The City of Albany will use a new Coastal Conservancy grant, in partnership with the city of El Cerrito, to begin demonstration work on Albany Hill aimed at reducing wildfire risk while improving habitat for pollinators.
Margo Cunningham, the city’s Natural Areas coordinator, told commissioners the grant will fund selective removals — roughly 25 to 50 trees on Albany Hill’s Taft side and up to 190 removals in El Cerrito — and a pilot program to plant 24 trial trees selected for monarch habitat. The project pairs vegetation management intended to reduce risks posed by dense, declining stands of eucalyptus and non‑native trees with native‑plantings, community milling workshops to repurpose felled wood, public habitat workdays and a workforce development element to train and certify the city’s urban watershed restoration crew.

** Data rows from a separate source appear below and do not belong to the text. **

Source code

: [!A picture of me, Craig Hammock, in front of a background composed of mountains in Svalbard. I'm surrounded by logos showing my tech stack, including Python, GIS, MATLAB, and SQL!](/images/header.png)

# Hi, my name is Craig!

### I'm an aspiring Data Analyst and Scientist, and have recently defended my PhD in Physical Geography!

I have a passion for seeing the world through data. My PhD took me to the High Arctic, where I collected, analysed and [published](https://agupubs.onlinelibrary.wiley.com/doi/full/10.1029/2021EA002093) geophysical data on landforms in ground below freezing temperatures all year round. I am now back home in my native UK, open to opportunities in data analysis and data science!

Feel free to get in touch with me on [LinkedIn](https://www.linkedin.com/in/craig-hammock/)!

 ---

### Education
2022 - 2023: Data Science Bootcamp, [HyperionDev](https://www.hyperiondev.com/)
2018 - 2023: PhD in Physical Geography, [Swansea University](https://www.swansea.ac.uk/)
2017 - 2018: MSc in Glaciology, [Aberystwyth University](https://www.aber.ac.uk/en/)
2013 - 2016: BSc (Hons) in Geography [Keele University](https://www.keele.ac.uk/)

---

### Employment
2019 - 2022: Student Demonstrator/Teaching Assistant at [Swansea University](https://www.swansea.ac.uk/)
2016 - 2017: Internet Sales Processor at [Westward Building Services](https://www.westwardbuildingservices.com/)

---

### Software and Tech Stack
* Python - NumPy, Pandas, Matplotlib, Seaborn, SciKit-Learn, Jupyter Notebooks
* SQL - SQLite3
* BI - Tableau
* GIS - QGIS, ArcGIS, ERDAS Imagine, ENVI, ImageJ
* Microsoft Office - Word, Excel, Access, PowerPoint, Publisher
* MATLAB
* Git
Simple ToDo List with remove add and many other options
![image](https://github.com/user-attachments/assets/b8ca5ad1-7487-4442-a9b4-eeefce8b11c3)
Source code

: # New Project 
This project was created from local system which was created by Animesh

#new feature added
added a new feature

“Working with the city of El Cerrito, we’ve come up with a demonstration project that involves tree removals,” Cunningham said, and added the project is meant to be repeatable by other agencies. Cunningham also highlighted monarch activity on Albany Hill and noted trial-planting locations between the Taft turnaround and just below the summit.

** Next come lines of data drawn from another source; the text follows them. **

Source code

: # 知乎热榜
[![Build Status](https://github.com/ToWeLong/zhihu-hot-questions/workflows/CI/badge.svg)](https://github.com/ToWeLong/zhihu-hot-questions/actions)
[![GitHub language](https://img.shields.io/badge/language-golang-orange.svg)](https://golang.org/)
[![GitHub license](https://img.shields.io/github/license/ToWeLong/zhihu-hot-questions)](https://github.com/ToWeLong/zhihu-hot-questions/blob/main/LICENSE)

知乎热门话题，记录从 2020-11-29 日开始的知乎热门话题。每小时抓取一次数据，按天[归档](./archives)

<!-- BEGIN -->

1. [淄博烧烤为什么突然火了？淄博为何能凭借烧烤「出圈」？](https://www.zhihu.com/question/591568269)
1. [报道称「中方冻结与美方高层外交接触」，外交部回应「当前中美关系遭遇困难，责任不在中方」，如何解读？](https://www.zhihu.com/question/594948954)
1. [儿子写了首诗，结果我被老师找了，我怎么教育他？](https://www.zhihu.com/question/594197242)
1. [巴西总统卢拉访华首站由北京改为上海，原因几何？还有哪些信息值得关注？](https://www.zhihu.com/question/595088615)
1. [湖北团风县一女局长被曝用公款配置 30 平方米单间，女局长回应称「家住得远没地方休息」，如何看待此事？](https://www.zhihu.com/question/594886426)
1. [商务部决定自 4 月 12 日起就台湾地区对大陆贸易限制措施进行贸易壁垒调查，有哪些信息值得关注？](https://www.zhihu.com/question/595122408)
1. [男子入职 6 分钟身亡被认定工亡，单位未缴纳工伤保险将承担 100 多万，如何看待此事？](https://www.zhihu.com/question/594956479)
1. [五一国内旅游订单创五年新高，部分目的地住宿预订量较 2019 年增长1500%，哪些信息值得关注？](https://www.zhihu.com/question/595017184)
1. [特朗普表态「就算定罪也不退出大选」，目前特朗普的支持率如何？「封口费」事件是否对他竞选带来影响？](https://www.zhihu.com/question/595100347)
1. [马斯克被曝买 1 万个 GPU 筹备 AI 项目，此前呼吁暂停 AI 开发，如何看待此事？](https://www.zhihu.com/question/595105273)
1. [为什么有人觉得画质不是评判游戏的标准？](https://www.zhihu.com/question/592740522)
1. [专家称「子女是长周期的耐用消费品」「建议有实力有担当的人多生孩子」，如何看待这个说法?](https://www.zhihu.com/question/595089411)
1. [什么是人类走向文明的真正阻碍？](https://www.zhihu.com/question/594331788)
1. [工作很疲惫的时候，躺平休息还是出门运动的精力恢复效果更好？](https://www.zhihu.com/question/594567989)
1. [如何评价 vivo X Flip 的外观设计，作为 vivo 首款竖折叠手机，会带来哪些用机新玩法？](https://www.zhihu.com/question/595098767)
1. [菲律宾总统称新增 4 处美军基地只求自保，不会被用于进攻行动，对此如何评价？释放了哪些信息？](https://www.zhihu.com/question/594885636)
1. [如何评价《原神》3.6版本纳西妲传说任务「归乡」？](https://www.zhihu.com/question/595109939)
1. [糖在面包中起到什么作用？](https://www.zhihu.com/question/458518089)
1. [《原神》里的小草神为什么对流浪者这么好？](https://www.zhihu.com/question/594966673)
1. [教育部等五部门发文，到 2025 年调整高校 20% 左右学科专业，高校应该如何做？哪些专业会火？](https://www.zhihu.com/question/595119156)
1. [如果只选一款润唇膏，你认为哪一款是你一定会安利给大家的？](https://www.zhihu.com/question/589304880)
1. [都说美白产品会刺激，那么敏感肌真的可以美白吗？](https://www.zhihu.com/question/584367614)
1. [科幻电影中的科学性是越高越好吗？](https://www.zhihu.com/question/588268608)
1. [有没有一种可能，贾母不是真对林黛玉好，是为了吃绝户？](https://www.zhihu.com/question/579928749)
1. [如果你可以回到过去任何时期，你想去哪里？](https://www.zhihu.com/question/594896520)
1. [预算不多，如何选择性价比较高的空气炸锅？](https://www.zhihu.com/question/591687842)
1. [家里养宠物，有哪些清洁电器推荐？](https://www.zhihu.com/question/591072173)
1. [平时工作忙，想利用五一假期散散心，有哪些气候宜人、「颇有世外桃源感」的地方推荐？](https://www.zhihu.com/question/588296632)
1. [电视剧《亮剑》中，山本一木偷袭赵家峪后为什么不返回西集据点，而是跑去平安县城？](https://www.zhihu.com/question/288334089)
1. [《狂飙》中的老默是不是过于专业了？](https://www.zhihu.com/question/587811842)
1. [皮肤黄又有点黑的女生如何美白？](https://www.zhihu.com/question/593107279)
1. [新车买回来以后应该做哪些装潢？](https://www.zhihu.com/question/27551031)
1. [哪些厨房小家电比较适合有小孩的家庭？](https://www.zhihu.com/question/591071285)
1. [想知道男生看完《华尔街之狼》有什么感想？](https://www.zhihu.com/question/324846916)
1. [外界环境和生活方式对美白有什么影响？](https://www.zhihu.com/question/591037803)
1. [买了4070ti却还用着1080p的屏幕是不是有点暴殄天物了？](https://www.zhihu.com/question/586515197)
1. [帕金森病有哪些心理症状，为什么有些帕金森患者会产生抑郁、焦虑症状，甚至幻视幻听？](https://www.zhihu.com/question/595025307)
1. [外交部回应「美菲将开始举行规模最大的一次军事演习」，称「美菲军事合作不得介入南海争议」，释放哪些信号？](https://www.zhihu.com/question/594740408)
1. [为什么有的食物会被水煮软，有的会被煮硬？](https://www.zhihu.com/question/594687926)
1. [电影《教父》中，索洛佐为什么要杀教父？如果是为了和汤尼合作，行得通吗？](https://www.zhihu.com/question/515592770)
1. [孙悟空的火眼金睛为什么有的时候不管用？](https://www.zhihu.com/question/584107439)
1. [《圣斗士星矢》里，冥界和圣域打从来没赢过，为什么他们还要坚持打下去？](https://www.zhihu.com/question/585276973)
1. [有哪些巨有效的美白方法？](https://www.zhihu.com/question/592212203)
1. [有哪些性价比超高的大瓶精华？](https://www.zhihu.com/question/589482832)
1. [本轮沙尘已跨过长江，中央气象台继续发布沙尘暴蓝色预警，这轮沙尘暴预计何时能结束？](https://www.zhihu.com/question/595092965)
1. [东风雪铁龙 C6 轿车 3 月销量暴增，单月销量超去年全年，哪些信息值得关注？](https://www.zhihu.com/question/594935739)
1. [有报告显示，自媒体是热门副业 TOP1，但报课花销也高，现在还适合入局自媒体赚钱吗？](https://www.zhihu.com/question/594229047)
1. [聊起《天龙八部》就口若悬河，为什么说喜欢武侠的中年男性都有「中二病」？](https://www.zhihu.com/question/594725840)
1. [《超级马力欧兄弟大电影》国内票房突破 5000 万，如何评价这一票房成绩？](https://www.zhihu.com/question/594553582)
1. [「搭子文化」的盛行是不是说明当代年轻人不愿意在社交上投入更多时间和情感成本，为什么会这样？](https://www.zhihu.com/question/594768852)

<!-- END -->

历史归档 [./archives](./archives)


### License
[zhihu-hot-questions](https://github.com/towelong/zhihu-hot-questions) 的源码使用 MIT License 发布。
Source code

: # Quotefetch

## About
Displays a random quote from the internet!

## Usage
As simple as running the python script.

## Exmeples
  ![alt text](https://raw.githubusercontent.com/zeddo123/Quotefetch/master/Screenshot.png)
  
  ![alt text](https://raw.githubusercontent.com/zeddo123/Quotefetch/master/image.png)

Commissioners asked about other funding avenues such as the Wildlife Conservation Board, Cal Fire and the U.S. Forest Service. Cunningham said the city applied previously to a Forest Service grant and did not receive it; staff were following up on feedback that the application did not clearly show eligibility as part of a community wildfire program and were pursuing other opportunities including an MTC priority conservation area grant and internal match funds.
Cunningham said the project includes a public outreach and education component: community milling workshops after tree felling, giveaways of milled lumber for community projects, invasive‑plant removal and native‑plant education. She also said the grant will help pay for electric or battery‑powered chainsaws and certification training so staff can conduct more vegetation management on the hill.
Commissioners and a public commenter noted recent Western Monarch counts and local tagging studies; Cunningham and the public offered to help coordinate volunteer monitoring or tagging events.
Staff described the work as an initial phase that follows the Albany Hill Forest Management and Habitat Restoration Plan approved earlier this year and said they would return with updates as grant‑funded work ramps up.